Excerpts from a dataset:
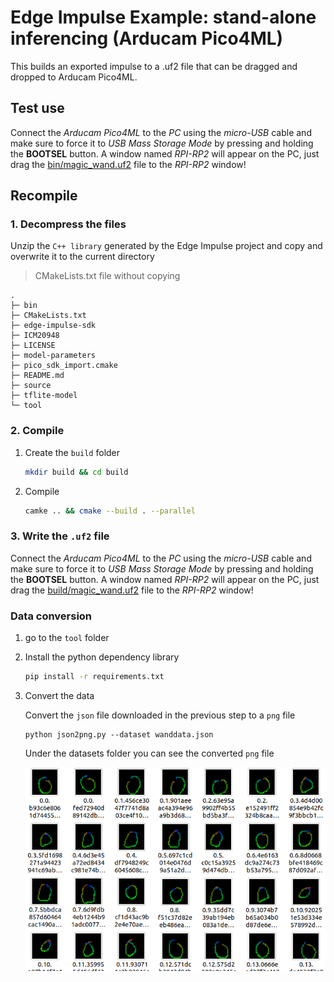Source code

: # Edge Impulse Example: stand-alone inferencing (Arducam Pico4ML)

This builds an exported impulse to a .uf2 file that can be dragged and dropped to Arducam Pico4ML.
## Test use

Connect the *Arducam Pico4ML* to the *PC* using the *micro-USB* cable and make sure to force it to *USB Mass Storage Mode* by pressing and holding the **BOOTSEL** button.
A window named *RPI-RP2* will appear on the PC, just drag the [bin/magic_wand.uf2](bin/magic_wand.uf2) file to the *RPI-RP2* window!

## Recompile
### 1. Decompress the files

Unzip the `C++ library` generated by the Edge Impulse project and copy and overwrite it to the current directory

> CMakeLists.txt file without copying

   ```
   .
   ├─ bin
   ├─ CMakeLists.txt
   ├─ edge-impulse-sdk
   ├─ ICM20948
   ├─ LICENSE
   ├─ model-parameters
   ├─ pico_sdk_import.cmake
   ├─ README.md
   ├─ source
   ├─ tflite-model
   └─ tool
   ```

### 2. Compile

1. Create the `build` folder
   ```bash
   mkdir build && cd build
   ```

2. Compile

   ```bash
   camke .. && cmake --build . --parallel
   ```


### 3. Write the `.uf2` file

Connect the *Arducam Pico4ML* to the *PC* using the *micro-USB* cable and make sure to force it to *USB Mass Storage Mode* by pressing and holding the **BOOTSEL** button.
A window named *RPI-RP2* will appear on the PC, just drag the [build/magic_wand.uf2](build/magic_wand.uf2) file to the *RPI-RP2* window!

### Data conversion
1. go to the `tool` folder

2. Install the python dependency library

   ```bash
   pip install -r requirements.txt
   ```

3. Convert the data

   Convert the `json` file downloaded in the previous step to a `png` file

   ```
   python json2png.py --dataset wanddata.json
   ```

   Under the datasets folder you can see the converted `png` file

   ![datasets](media/datasets.png)
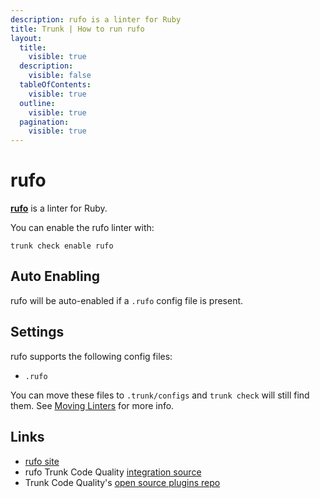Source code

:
 ```yaml
---
description: rufo is a linter for Ruby
title: Trunk | How to run rufo
layout:
  title:
    visible: true
  description:
    visible: false
  tableOfContents:
    visible: true
  outline:
    visible: true
  pagination:
    visible: true
---
```


# rufo

[**rufo**](https://github.com/ruby-formatter/rufo#readme) is a linter for Ruby.

You can enable the rufo linter with:

```shell
trunk check enable rufo
```

## Auto Enabling

rufo will be auto-enabled if a `.rufo` config file is present.

## Settings

rufo supports the following config files:
* `.rufo`

You can move these files to `.trunk/configs` and `trunk check` will still find them. See [Moving Linters](../configure-linters#moving-linters) for more info.




## Links

- [rufo site](https://github.com/ruby-formatter/rufo#readme)
- rufo Trunk Code Quality [integration source](https://github.com/trunk-io/plugins/tree/main/linters/rufo)
- Trunk Code Quality's [open source plugins repo](https://github.com/trunk-io/plugins/tree/main)
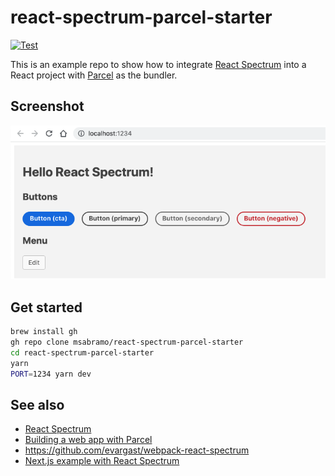 # react-spectrum-parcel-starter

[![Test](https://github.com/msabramo/react-spectrum-parcel-starter/actions/workflows/test.yaml/badge.svg)](https://github.com/msabramo/react-spectrum-parcel-starter/actions/workflows/test.yaml)

This is an example repo to show how to integrate [React Spectrum][] into a
React project with [Parcel][] as the bundler.

## Screenshot

![Screenshot](images/screenshot.png)

## Get started

```sh
brew install gh
gh repo clone msabramo/react-spectrum-parcel-starter
cd react-spectrum-parcel-starter
yarn
PORT=1234 yarn dev
```

## See also

- [React Spectrum][]
- [Building a web app with Parcel][]
- https://github.com/evargast/webpack-react-spectrum
- [Next.js example with React Spectrum][]

[react spectrum]: https://react-spectrum.adobe.com/react-spectrum/
[parcel]: https://parceljs.org/
[building a web app with parcel]: https://parceljs.org/getting-started/webapp/
[next.js example with react spectrum]: https://github.com/reidbarber/rsp-next
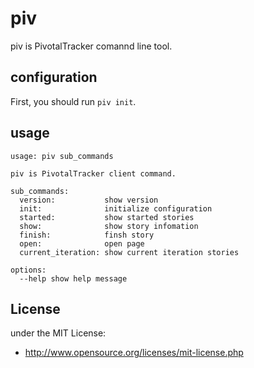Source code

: # piv

piv is PivotalTracker comannd line tool.

## configuration

First, you should run `piv init`.

## usage

```
usage: piv sub_commands

piv is PivotalTracker client command.

sub_commands:
  version:           show version
  init:              initialize configuration
  started:           show started stories
  show:              show story infomation
  finish:            finsh story
  open:              open page
  current_iteration: show current iteration stories

options:
  --help show help message
```

## License

under the MIT License:

* http://www.opensource.org/licenses/mit-license.php
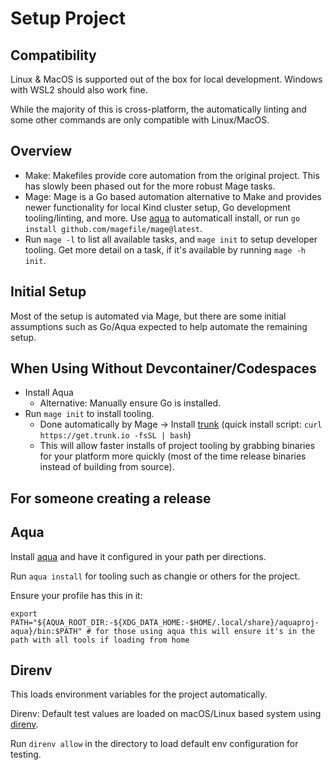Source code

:# Setup Project

## Compatibility

Linux & MacOS is supported out of the box for local development.
Windows with WSL2 should also work fine.

While the majority of this is cross-platform, the automatically linting and some other commands are only compatible with Linux/MacOS.

## Overview

- Make: Makefiles provide core automation from the original project.
  This has slowly been phased out for the more robust Mage tasks.
- Mage: Mage is a Go based automation alternative to Make and provides newer functionality for local Kind cluster setup, Go development tooling/linting, and more.
  Use [aqua](#aqua) to automaticall install, or run `go install github.com/magefile/mage@latest`.
- Run `mage -l` to list all available tasks, and `mage init` to setup developer tooling.
  Get more detail on a task, if it's available by running `mage -h init`.

## Initial Setup

Most of the setup is automated via Mage, but there are some initial assumptions such as Go/Aqua expected to help automate the remaining setup.

## When Using Without Devcontainer/Codespaces

- Install Aqua
  - Alternative: Manually ensure Go is installed.
- Run `mage init` to install tooling.
  - Done automatically by Mage -> Install [trunk](https://trunk.io/products/check) (quick install script: `curl https://get.trunk.io -fsSL | bash`)
  - This will allow faster installs of project tooling by grabbing binaries for your platform more quickly (most of the time release binaries instead of building from source).

## For someone creating a release

## Aqua

Install [aqua](https://aquaproj.github.io/docs/tutorial-basics/quick-start#install-aqua) and have it configured in your path per directions.

Run `aqua install` for tooling such as changie or others for the project.

Ensure your profile has this in it:

```shell
export PATH="${AQUA_ROOT_DIR:-${XDG_DATA_HOME:-$HOME/.local/share}/aquaproj-aqua}/bin:$PATH" # for those using aqua this will ensure it's in the path with all tools if loading from home
```

## Direnv

This loads environment variables for the project automatically.

Direnv: Default test values are loaded on macOS/Linux based system using [direnv](https://direnv.net/docs/installation.html).

Run `direnv allow` in the directory to load default env configuration for testing.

◆ What to work on: Leave out all pictures and output each line exactly, from the top of the records through the line that holds "3. Convert the data".

◆ Output for this exercise:
Source code

: # Edge Impulse Example: stand-alone inferencing (Arducam Pico4ML)

This builds an exported impulse to a .uf2 file that can be dragged and dropped to Arducam Pico4ML.
## Test use

Connect the *Arducam Pico4ML* to the *PC* using the *micro-USB* cable and make sure to force it to *USB Mass Storage Mode* by pressing and holding the **BOOTSEL** button.
A window named *RPI-RP2* will appear on the PC, just drag the [bin/magic_wand.uf2](bin/magic_wand.uf2) file to the *RPI-RP2* window!

## Recompile
### 1. Decompress the files

Unzip the `C++ library` generated by the Edge Impulse project and copy and overwrite it to the current directory

> CMakeLists.txt file without copying

   ```
   .
   ├─ bin
   ├─ CMakeLists.txt
   ├─ edge-impulse-sdk
   ├─ ICM20948
   ├─ LICENSE
   ├─ model-parameters
   ├─ pico_sdk_import.cmake
   ├─ README.md
   ├─ source
   ├─ tflite-model
   └─ tool
   ```

### 2. Compile

1. Create the `build` folder
   ```bash
   mkdir build && cd build
   ```

2. Compile

   ```bash
   camke .. && cmake --build . --parallel
   ```


### 3. Write the `.uf2` file

Connect the *Arducam Pico4ML* to the *PC* using the *micro-USB* cable and make sure to force it to *USB Mass Storage Mode* by pressing and holding the **BOOTSEL** button.
A window named *RPI-RP2* will appear on the PC, just drag the [build/magic_wand.uf2](build/magic_wand.uf2) file to the *RPI-RP2* window!

### Data conversion
1. go to the `tool` folder

2. Install the python dependency library

   ```bash
   pip install -r requirements.txt
   ```

3. Convert the data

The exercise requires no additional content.